The listing must be copied out in full and exactly; no images go with it.
------------
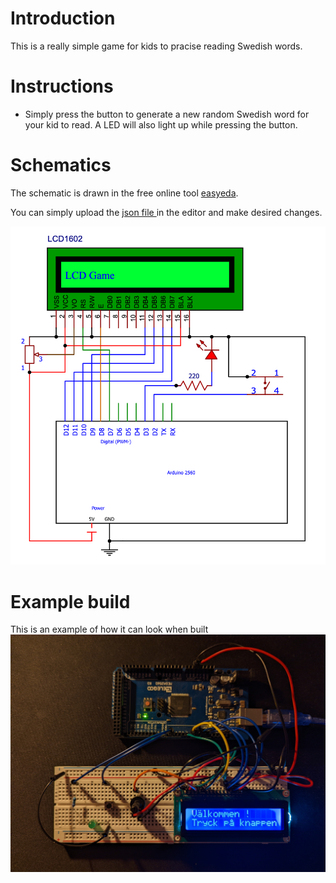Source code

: # Introduction
This is a really simple game for kids to pracise reading Swedish words.

# Instructions
- Simply press the button to generate a new random Swedish word for your kid to read. A LED will also light up while pressing the button.

# Schematics
The schematic is drawn in the free online tool [easyeda](https://easyeda.com/editor).

You can simply upload the [json file ](https://github.com/patchon/arduino-games/blob/main/reading-game/schematic/reading-game.json) in the editor and make desired changes.

<img src="https://github.com/patchon/arduino-games/blob/main/reading-game/schematic/reading-game.png" width="700" >

# Example build
This is an example of how it can look when built
<img src="https://github.com/patchon/arduino-games/blob/main/reading-game/schematic/example-build.jpg" width="700" >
------------
**Solution to this problem**
Source code

: # Introduction
This is a really simple game for kids to pracise reading Swedish words.

# Instructions
- Simply press the button to generate a new random Swedish word for your kid to read. A LED will also light up while pressing the button.

# Schematics
The schematic is drawn in the free online tool [easyeda](https://easyeda.com/editor).

You can simply upload the [json file ](https://github.com/patchon/arduino-games/blob/main/reading-game/schematic/reading-game.json) in the editor and make desired changes.

<img src="https://github.com/patchon/arduino-games/blob/main/reading-game/schematic/reading-game.png" width="700" >

# Example build
This is an example of how it can look when built
<img src="https://github.com/patchon/arduino-games/blob/main/reading-game/schematic/example-build.jpg" width="700" >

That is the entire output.